Ela pode não ser a série mais famosa do canal, mas é sem dúvidas uma das mais cômicas. Não por menos: as criadoras do programa são Liz Flahive e Carly Mensch, roteiristas e diretoras por trás de programas como Weeds, Homeland, Nurse Jackie e Orange is The New Black. Na trama, um grupo de mulheres estrela na TV num horário fracassado um tosco show sobre luta livre, com direito a personagens estereotipados e tudo o mais (a mocinha americana, as vilãs comunistas, etc.). De todas as 15 mulheres, apenas duas são atrizes e outra é lutadora profissional; as restantes são simplesmente mulheres que estavam atrás de um bico extra para ganhar dinheiro. A série se passa na década de 1980, então, os penteados e figurinos extravagantes estão lá com toda a força do laquê.

Glow é protagonizada por Alison Brie (Community, Mad Man), Betty Gilpin (Deuses Americanos, Elementary) e Marc Maron (Easy, Coringa), mas conta com um extenso elenco de famosas desconhecidas de nichos específicos (a cantora Kate Nash está no elenco, assim como Kia Stevens, diversas vezes campeã mundial de luta livre e outras modalidades). Enquanto o programa original era, de fato, uma espécie de novela com o elenco apenas feminino de lutadoras de wrestling, a série do Netflix mostra o que teriam sido os bastidores e a criação do show. Claro, ele é levemente baseado na história real, mas ainda assim tem a “dona” do Glow dos anos 1980 como consultora oficial.

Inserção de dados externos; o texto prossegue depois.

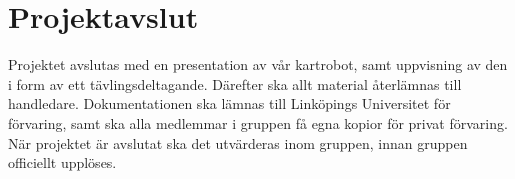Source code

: \documentclass[a4paper,11pt]{article}
\begin{document}
\section{Projektavslut}
Projektet avslutas med en presentation av vår kartrobot, samt uppvisning av den i form av ett tävlingsdeltagande. Därefter ska allt material återlämnas till handledare. Dokumentationen ska lämnas till Linköpings Universitet för förvaring, samt ska alla medlemmar i gruppen få egna kopior för privat förvaring. När projektet är avslutat ska det utvärderas inom gruppen, innan gruppen officiellt upplöses.

\begin{appendices}
\end{appendices}
\clearpage
{}	%
\printbibliography
\end{document}
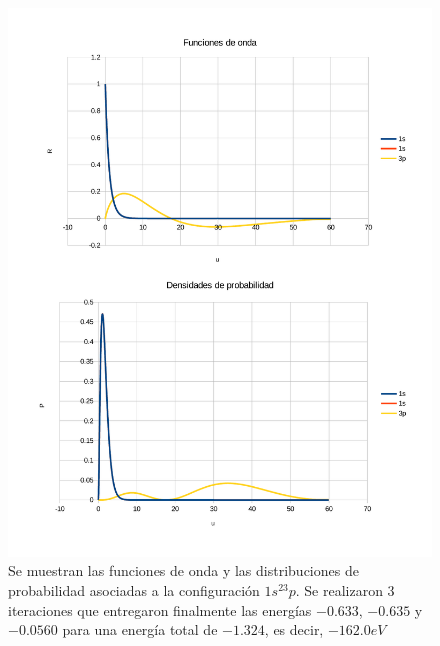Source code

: \documentclass[a4paper]{article}
\begin{document}
\begin{figure}
\begin{center}
\includegraphics[width = \textwidth]{1s_1s_3p.pdf}
\caption{\label{fig:3p}Se muestran las funciones de onda y las distribuciones de probabilidad asociadas a la configuración $1s^23p$. Se realizaron 3 iteraciones que entregaron finalmente las energías $-0.633$, $-0.635$ y $-0.0560$ para una energía total de $-1.324$, es decir, $-162.0eV$}
\end{center}
\end{figure}
\end{document}
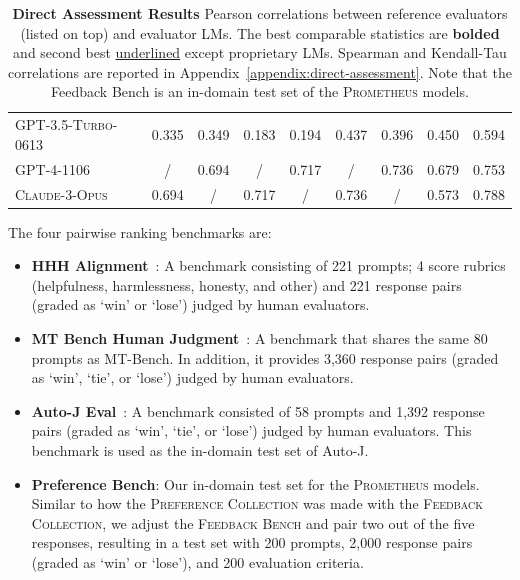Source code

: \documentclass[11pt]{article}
\begin{document}
\begin{table}[t!]
{\begin{tabular}{lcccccccc}
    \textsc{GPT-3.5-Turbo-0613}&0.335&0.349&0.183&0.194&0.437& 0.396 & 0.450&0.594\\
    \textsc{GPT-4-1106}&/&0.694&/&0.717&/& 0.736 & 0.679&0.753\\
    \textsc{Claude-3-Opus}&0.694&/&0.717&/&0.736&/&0.573&0.788\\
    \bottomrule    
\end{tabular}}
\caption{\footnotesize \textbf{Direct Assessment Results} Pearson correlations between reference evaluators (listed on top) and evaluator LMs. The best comparable statistics are \textbf{bolded} and second best \underline{underlined} except proprietary LMs. Spearman and Kendall-Tau correlations are reported in Appendix~\ref{appendix:direct-assessment}. Note that the Feedback Bench is an in-domain test set of the \textsc{Prometheus} models.}
\label{table:direct-assessment}
\end{table}
















The four pairwise ranking benchmarks are:


\begin{itemize}
    \item \textbf{HHH Alignment}~\citep{askell2021general}: A benchmark consisting of 221 prompts; 4 score rubrics (helpfulness, harmlessness, honesty, and other) and 221 response pairs (graded as `win' or `lose') judged by human evaluators.
    \item \textbf{MT Bench Human Judgment}~\citep{zheng2023judging}: A benchmark that shares the same 80 prompts as MT-Bench. In addition, it provides 3,360 response pairs (graded as `win', `tie', or `lose') judged by human evaluators.
    \item \textbf{Auto-J Eval}~\citep{li2023generative}: A benchmark consisted of 58 prompts and 1,392 response pairs (graded as `win', `tie', or `lose') judged by human evaluators. This benchmark is used as the in-domain test set of Auto-J.
    \item \textbf{Preference Bench}: Our in-domain test set for the \textsc{Prometheus} models. Similar to how the \textsc{Preference Collection} was made with the \textsc{Feedback Collection}, we adjust the \textsc{Feedback Bench} and pair two out of the five responses, resulting in a test set with 200 prompts, 2,000 response pairs (graded as `win' or `lose'), and 200 evaluation criteria.
\end{itemize}
\end{document}
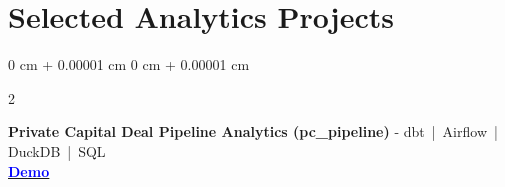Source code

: \documentclass[10pt, letterpaper]{article}
\newenvironment{highlights}{
    \begin{itemize}[
        topsep=0.04 cm,
        parsep=0.02cm,
        partopsep=0pt,
        itemsep=0pt,
        leftmargin=0 cm + 10pt
    ]
}{
    \end{itemize}
} %
\newcommand{\stronglink}[2]{%
    \href{#1}{\textbf{\uline{\textcolor{blue}{#2}}}}%
}
\newenvironment{onecolentry}{
    \begin{adjustwidth}{
        0 cm + 0.00001 cm
    }{
        0 cm + 0.00001 cm
    }
}{
    \end{adjustwidth}
} %
\newenvironment{twocolentry}[2][]{
    \onecolentry
    \def\secondColumn{#2}
    \setcolumnwidth{\fill, 3.8 cm}
    \begin{paracol}{2}
}{
    \switchcolumn \raggedleft \secondColumn
    \end{paracol}
    \endonecolentry
} %
\begin{document}

    \section{Selected Analytics Projects}
        \begin{twocolentry}{
        \stronglink{https://krishuang-1116.github.io/private_capital_pipeline/}{Demo}
    }
        \textbf{Private Capital Deal Pipeline Analytics (pc\_pipeline)} -
        dbt \,|\, Airflow \,|\, DuckDB \,|\, SQL \\
        \end{twocolentry}

        \vspace{0.10cm}
\end{document}
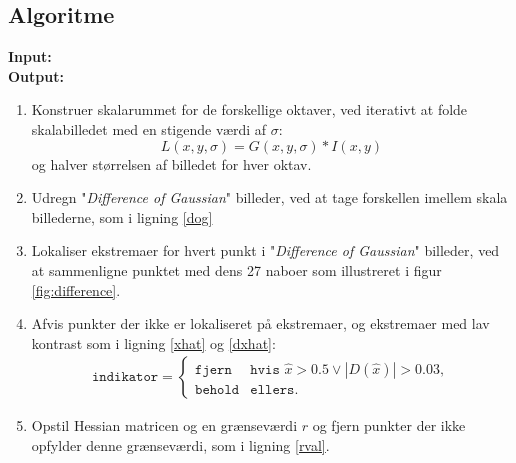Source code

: \subsection{Algoritme}
\textbf{Input:} \\
\textbf{Output:}
\begin{enumerate}
\item{Konstruer skalarummet for de forskellige oktaver, ved iterativt at folde skalabilledet med en stigende værdi af $\sigma$: $$ L(x,y,\sigma)= G(x,y,\sigma) \ast I(x,y) $$
og halver størrelsen af billedet for hver oktav.}
\item{Udregn "\textit{Difference of Gaussian}" billeder, ved at tage forskellen imellem skala billederne, som i ligning \eqref{dog}}
\item{Lokaliser ekstremaer for hvert punkt i "\textit{Difference of Gaussian}" billeder, ved at sammenligne punktet med dens 27 naboer som illustreret i figur \ref{fig:difference}.}

\item{Afvis punkter der ikke er lokaliseret på ekstremaer, og ekstremaer med lav kontrast som i ligning \eqref{xhat} og \eqref{dxhat}:
\begin{equation}
\begin{split}
\texttt{indikator} = 
\begin{cases}
\texttt{fjern}& \texttt{hvis } \hat{x}>0.5 \lor |D(\hat{x})|>0.03 , \\
\texttt{behold}& \texttt{ellers}. 
\end{cases}
\end{split}
\end{equation}
}
\item{Opstil Hessian matricen og en grænseværdi $r$ og fjern punkter der ikke opfylder denne grænseværdi, som i ligning \eqref{rval}.}
\end{enumerate}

A abordagem de temas na cultura pop há 30 anos era bem diferente da de hoje em dia e, como diversos segmentos, a luta feminina já foi bem mais sexualizada do que nos dias atuais. Imagina um programa nos meados da década de 1980, comandado por homens, sobre mulheres lutando entre si vestindo basicamente maiôs asa delta? Pois é, o Glow atual tinha tudo pra ser tão apelativo quanto, um show carregado de câmeras ginecológicas nos moldes do Pânico na TV ou da Banheira do Gugu, mas ele é longe disso. A nudez, por exemplo, quando aparece, é naturalizada. Alison Brie até brincou sobre isso em um podcast, falando sobre como chegaram a um público masculino: “A exploração do tema foi como um Cavalo de Tróia levado para dentro do programa, onde infiltramos histórias reais e íntimas dessas mulheres nessa capa de tetas, bundas e luta feminina”, disse.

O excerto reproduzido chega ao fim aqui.